The 20 month timeline after an application is deemed complete includes an 18-month EIS process and two months at the end for FERC to issue a commission order.

And what happens during the 18-month pre-filing period? Cupina said FERC “staff is getting to know the routes and the alternatives, it’s doing public scoping, working the Native Alaskans and other stakeholders” as well as with other agencies.

And, he said, it’s crucial for all projects that pre-filing occur early in the year, because two field seasons are required. If pre-filing occurred early in 2006, he said, between January and June, “based on that we see an in-service date of 2015 with full flow by 2016.”

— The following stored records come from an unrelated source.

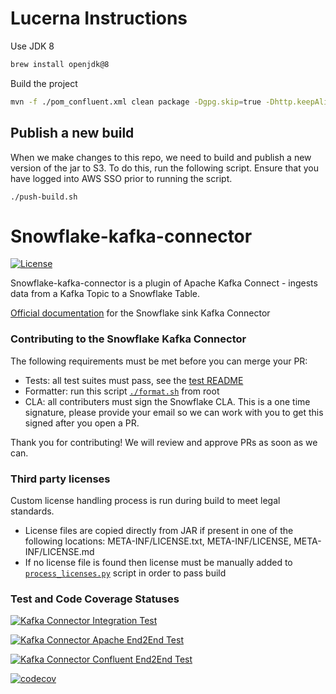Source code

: # Lucerna Instructions

Use JDK 8 
```bash
brew install openjdk@8
```

Build the project
```bash
mvn -f ./pom_confluent.xml clean package -Dgpg.skip=true -Dhttp.keepAlive=false -Dmaven.wagon.http.pool=false -Dmaven.wagon.httpconnectionManager.ttlSeconds=120 -DskipTests=true
```

## Publish a new build 

When we make changes to this repo, we need to build and publish a new version of the jar to S3. To do this, run the following script. Ensure that you have logged into AWS SSO prior to running the script.

```shell
./push-build.sh
```

# Snowflake-kafka-connector
[![License](http://img.shields.io/:license-Apache%202-brightgreen.svg)](http://www.apache.org/licenses/LICENSE-2.0.txt)

Snowflake-kafka-connector is a plugin of Apache Kafka Connect - ingests data from a Kafka Topic to a Snowflake Table. 

[Official documentation](https://docs.snowflake.com/en/user-guide/kafka-connector) for the Snowflake sink Kafka Connector

### Contributing to the Snowflake Kafka Connector
The following requirements must be met before you can merge your PR:
- Tests: all test suites must pass, see the [test README](https://github.com/snowflakedb/snowflake-kafka-connector/blob/master/README-TEST.md)
- Formatter: run this script [`./format.sh`](https://github.com/snowflakedb/snowflake-kafka-connector/blob/master/format.sh) from root
- CLA: all contributers must sign the Snowflake CLA. This is a one time signature, please provide your email so we can work with you to get this signed after you open a PR.

Thank you for contributing! We will review and approve PRs as soon as we can.

### Third party licenses
Custom license handling process is run during build to meet legal standards.
- License files are copied directly from JAR if present in one of the following locations: META-INF/LICENSE.txt, META-INF/LICENSE, META-INF/LICENSE.md
- If no license file is found then license must be manually added to [`process_licenses.py`](https://github.com/snowflakedb/snowflake-kafka-connector/blob/master/scripts/process_licenses.py) script in order to pass build

### Test and Code Coverage Statuses

[![Kafka Connector Integration Test](https://github.com/snowflakedb/snowflake-kafka-connector/actions/workflows/IntegrationTest.yml/badge.svg?branch=master)](https://github.com/snowflakedb/snowflake-kafka-connector/actions/workflows/IntegrationTest.yml)

[![Kafka Connector Apache End2End Test](https://github.com/snowflakedb/snowflake-kafka-connector/actions/workflows/End2EndTestApache.yml/badge.svg?branch=master)](https://github.com/snowflakedb/snowflake-kafka-connector/actions/workflows/End2EndTestApache.yml)

[![Kafka Connector Confluent End2End Test](https://github.com/snowflakedb/snowflake-kafka-connector/actions/workflows/End2EndTestConfluent.yml/badge.svg?branch=master)](https://github.com/snowflakedb/snowflake-kafka-connector/actions/workflows/End2EndTestConfluent.yml)

[![codecov](https://codecov.io/gh/snowflakedb/snowflake-kafka-connector/branch/master/graph/badge.svg)](https://codecov.io/gh/snowflakedb/snowflake-kafka-connector)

Why LNG needs a certificate

The liquefied natural gas project, with an 800-mile pipeline from the North Slope to Valdez and a liquefaction terminal, is “similar to the old Yukon Pacific project that FERC authorized about 10 years, ago, but jurisdictionally it’s got some differences,” Cupina said.

The Yukon Pacific trans-Alaska gas system, Tags, “was authorized as an export project and the 800-mile line was not under the jurisdiction of the FERC because it was not for interstate commerce,” he said.

But the Alaska Gasline Port Authority project is different — “both the line and the terminal … are for interstate commerce and therefore they would both need a certificate.”

Cupina said there would probably be some benefits from the environmental studies from 10 years ago, but because this project is for interstate commerce FERC has estimated it “would take us about the same amount of time to do an LNG project.”

Port authority attorney Bill Walker, describing the project to the conference Sept. 20, said it would deliver gas to a regasification facility in the Canadian port of Kitimat, for delivery through existing pipelines in Canada to markets in the Lower 48 Midwest and West Coast. He said the authority is also working with proposed receiving terminals on the U.S. West Coast to deliver LNG directly to Oregon or California.